##### Input material #####

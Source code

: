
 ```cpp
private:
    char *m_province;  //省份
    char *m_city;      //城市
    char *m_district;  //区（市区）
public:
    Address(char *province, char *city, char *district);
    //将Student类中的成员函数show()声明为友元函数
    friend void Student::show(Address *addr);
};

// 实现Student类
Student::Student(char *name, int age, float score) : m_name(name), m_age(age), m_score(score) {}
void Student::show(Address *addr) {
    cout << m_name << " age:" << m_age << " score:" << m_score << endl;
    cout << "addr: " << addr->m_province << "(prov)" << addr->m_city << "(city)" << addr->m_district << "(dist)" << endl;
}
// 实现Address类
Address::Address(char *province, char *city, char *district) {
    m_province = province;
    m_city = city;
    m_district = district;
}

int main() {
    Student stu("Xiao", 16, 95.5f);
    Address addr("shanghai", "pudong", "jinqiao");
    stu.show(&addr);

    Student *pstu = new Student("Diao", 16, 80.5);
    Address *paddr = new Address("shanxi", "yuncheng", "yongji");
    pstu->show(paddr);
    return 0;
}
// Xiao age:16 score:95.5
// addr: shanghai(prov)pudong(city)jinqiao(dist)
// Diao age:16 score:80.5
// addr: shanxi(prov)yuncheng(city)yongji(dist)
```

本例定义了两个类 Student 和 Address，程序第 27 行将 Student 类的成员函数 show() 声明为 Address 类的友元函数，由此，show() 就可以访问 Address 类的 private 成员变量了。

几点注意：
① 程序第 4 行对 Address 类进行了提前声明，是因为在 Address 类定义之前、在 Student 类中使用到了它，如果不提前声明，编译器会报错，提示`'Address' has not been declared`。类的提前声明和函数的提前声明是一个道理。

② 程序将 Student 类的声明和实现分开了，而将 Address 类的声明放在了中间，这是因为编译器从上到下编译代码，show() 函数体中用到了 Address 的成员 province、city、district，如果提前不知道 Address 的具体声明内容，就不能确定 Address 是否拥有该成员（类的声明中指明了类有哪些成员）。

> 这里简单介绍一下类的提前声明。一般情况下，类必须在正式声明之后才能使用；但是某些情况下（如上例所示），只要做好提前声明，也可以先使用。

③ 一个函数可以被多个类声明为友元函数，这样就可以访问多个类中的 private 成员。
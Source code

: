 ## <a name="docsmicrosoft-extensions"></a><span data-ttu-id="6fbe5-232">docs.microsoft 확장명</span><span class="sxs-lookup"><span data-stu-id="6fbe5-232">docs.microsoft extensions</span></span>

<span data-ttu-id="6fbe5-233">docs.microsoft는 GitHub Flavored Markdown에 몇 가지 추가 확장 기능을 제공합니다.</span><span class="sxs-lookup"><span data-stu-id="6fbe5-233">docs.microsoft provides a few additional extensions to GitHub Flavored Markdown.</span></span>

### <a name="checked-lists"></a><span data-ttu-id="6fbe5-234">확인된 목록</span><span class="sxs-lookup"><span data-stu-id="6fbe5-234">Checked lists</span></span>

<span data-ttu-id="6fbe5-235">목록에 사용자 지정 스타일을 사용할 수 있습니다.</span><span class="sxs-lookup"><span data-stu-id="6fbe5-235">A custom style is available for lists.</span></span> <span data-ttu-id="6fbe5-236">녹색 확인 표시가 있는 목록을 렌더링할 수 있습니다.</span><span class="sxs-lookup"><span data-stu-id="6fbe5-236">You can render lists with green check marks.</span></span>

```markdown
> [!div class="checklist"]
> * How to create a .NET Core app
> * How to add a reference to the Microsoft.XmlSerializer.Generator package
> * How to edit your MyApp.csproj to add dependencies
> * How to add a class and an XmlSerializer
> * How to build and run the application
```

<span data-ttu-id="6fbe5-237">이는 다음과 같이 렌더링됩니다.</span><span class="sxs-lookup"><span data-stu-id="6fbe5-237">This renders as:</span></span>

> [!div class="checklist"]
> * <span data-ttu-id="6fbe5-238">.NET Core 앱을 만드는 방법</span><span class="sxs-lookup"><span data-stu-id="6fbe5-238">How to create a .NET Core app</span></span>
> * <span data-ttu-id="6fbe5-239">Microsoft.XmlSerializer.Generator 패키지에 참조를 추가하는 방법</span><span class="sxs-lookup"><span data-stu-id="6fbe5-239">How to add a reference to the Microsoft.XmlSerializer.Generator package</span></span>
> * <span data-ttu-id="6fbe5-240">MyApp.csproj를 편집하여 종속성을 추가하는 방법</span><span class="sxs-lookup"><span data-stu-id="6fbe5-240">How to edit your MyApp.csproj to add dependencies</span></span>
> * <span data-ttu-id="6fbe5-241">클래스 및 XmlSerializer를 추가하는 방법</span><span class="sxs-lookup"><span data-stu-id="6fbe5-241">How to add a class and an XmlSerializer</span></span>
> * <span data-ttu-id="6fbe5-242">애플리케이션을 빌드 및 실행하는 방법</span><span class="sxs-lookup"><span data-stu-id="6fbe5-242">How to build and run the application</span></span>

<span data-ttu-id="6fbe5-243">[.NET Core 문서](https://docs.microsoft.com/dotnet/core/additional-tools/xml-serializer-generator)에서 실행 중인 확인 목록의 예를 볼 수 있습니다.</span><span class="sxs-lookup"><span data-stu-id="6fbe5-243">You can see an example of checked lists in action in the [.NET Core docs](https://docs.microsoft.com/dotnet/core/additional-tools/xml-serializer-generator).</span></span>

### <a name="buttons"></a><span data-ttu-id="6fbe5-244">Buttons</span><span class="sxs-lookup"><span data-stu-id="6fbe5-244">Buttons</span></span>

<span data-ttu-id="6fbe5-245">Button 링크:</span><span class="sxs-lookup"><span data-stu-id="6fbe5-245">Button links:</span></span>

#####
##### Input material #####

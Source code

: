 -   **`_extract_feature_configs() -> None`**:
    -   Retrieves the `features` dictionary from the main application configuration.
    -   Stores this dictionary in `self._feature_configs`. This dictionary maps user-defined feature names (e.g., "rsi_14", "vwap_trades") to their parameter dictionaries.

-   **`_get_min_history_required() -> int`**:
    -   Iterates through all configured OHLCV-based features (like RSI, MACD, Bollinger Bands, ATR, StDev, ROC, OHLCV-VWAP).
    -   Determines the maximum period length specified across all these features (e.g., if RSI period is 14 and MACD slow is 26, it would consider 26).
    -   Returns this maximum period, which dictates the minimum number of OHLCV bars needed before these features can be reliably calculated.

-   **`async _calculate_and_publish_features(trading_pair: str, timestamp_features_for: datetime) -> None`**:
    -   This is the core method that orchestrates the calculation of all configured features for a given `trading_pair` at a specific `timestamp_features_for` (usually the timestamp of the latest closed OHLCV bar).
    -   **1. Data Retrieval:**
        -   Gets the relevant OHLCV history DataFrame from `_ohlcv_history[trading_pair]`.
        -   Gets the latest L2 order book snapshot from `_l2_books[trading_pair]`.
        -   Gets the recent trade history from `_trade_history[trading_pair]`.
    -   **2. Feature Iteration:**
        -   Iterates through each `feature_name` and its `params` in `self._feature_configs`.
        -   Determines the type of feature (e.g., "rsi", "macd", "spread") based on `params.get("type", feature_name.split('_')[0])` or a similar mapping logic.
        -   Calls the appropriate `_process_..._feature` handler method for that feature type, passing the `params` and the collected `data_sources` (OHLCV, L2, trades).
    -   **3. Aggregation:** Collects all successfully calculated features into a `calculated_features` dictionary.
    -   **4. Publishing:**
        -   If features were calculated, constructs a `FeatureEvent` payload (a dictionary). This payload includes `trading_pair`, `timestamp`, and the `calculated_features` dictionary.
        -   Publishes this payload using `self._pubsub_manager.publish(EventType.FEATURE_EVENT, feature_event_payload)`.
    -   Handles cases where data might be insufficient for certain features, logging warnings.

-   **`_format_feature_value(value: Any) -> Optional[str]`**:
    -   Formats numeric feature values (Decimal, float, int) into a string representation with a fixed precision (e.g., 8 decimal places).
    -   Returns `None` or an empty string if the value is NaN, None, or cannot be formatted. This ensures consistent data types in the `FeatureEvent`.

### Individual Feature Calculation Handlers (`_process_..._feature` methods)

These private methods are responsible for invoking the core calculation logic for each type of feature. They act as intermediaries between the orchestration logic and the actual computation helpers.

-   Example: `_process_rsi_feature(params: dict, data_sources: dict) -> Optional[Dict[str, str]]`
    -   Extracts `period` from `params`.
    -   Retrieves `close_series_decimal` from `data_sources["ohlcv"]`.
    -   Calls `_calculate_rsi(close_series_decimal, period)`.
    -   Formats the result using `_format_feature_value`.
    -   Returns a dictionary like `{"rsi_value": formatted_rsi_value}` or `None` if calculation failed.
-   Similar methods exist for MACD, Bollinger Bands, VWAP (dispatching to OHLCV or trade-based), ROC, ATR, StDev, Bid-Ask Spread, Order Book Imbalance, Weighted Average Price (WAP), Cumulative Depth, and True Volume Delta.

#####
##### Input material #####

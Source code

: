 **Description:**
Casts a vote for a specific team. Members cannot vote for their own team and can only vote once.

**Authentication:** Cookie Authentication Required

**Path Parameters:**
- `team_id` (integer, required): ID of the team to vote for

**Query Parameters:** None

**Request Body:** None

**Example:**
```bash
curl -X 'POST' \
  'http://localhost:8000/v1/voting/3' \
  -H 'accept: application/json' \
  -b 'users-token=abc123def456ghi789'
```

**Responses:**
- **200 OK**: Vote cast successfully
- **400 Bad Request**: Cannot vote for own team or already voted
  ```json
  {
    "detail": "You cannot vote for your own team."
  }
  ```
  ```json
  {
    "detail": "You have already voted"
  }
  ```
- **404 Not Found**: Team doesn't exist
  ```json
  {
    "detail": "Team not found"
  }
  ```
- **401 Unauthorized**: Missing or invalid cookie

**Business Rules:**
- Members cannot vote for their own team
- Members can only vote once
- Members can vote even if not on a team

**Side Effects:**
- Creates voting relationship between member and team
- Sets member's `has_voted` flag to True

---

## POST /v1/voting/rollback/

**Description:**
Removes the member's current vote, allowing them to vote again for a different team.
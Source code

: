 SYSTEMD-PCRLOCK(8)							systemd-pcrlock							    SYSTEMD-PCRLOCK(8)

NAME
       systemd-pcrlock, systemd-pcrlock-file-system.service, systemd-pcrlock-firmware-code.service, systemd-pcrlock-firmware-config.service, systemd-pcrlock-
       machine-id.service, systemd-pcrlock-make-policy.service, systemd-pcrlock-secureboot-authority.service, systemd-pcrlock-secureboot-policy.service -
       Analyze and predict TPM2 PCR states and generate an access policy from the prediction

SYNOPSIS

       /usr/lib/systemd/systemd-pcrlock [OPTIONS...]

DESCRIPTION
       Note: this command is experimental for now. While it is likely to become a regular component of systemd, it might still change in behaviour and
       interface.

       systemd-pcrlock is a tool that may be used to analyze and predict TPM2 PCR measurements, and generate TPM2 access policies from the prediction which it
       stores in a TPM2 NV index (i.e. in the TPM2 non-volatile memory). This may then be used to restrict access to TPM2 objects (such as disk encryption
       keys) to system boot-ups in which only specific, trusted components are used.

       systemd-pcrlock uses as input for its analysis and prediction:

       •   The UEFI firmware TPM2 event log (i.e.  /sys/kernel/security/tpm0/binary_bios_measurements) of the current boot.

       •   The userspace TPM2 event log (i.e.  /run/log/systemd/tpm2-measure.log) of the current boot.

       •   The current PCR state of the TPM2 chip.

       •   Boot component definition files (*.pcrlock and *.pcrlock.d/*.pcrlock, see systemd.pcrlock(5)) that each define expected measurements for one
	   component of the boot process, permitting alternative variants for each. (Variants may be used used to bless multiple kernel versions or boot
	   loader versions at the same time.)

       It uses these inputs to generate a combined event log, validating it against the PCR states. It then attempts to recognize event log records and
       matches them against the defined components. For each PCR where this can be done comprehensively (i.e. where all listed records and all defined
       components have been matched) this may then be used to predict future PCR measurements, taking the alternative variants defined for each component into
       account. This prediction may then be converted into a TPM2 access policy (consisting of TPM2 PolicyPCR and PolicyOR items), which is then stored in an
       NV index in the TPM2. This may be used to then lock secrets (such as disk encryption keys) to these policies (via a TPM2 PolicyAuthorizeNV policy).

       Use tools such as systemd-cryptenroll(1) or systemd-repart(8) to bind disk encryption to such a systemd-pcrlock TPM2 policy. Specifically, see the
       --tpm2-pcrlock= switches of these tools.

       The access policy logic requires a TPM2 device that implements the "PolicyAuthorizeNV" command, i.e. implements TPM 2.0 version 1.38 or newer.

#####

→ Work to be completed: Everything from the line containing "### Individual Feature" through the line containing "True Volume Delta." in the material above should be retyped exactly, both ends included, and nothing more.

→ Result of this exercise:
### Individual Feature Calculation Handlers (`_process_..._feature` methods)

These private methods are responsible for invoking the core calculation logic for each type of feature. They act as intermediaries between the orchestration logic and the actual computation helpers.

-   Example: `_process_rsi_feature(params: dict, data_sources: dict) -> Optional[Dict[str, str]]`
    -   Extracts `period` from `params`.
    -   Retrieves `close_series_decimal` from `data_sources["ohlcv"]`.
    -   Calls `_calculate_rsi(close_series_decimal, period)`.
    -   Formats the result using `_format_feature_value`.
    -   Returns a dictionary like `{"rsi_value": formatted_rsi_value}` or `None` if calculation failed.
-   Similar methods exist for MACD, Bollinger Bands, VWAP (dispatching to OHLCV or trade-based), ROC, ATR, StDev, Bid-Ask Spread, Order Book Imbalance, Weighted Average Price (WAP), Cumulative Depth, and True Volume Delta.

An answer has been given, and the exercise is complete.